— About this task —
Beginning with the line containing "-[x] Criar Componente HOME TEXT" and ending with the last line, repeat the records exactly.

— Collected data —
# # # #

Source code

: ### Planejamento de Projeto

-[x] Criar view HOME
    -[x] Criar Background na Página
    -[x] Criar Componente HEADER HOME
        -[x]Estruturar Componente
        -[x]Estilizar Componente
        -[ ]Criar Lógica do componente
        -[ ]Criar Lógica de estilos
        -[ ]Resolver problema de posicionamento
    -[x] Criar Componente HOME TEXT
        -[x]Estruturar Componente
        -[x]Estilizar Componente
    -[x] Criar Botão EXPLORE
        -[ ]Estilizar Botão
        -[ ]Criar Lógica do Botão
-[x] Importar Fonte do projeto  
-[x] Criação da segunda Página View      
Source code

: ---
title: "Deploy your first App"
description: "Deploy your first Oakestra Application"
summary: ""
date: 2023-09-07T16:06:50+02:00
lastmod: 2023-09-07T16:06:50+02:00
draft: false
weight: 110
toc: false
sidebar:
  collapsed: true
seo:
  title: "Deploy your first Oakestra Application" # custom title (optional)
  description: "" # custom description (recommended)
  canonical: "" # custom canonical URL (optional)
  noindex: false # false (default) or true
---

# # # #

— Answer to this problem —
    -[x] Criar Componente HOME TEXT
        -[x]Estruturar Componente
        -[x]Estilizar Componente
    -[x] Criar Botão EXPLORE
        -[ ]Estilizar Botão
        -[ ]Criar Lógica do Botão
-[x] Importar Fonte do projeto  
-[x] Criação da segunda Página View      
Source code

: ---
title: "Deploy your first App"
description: "Deploy your first Oakestra Application"
summary: ""
date: 2023-09-07T16:06:50+02:00
lastmod: 2023-09-07T16:06:50+02:00
draft: false
weight: 110
toc: false
sidebar:
  collapsed: true
seo:
  title: "Deploy your first Oakestra Application" # custom title (optional)
  description: "" # custom description (recommended)
  canonical: "" # custom canonical URL (optional)
  noindex: false # false (default) or true
---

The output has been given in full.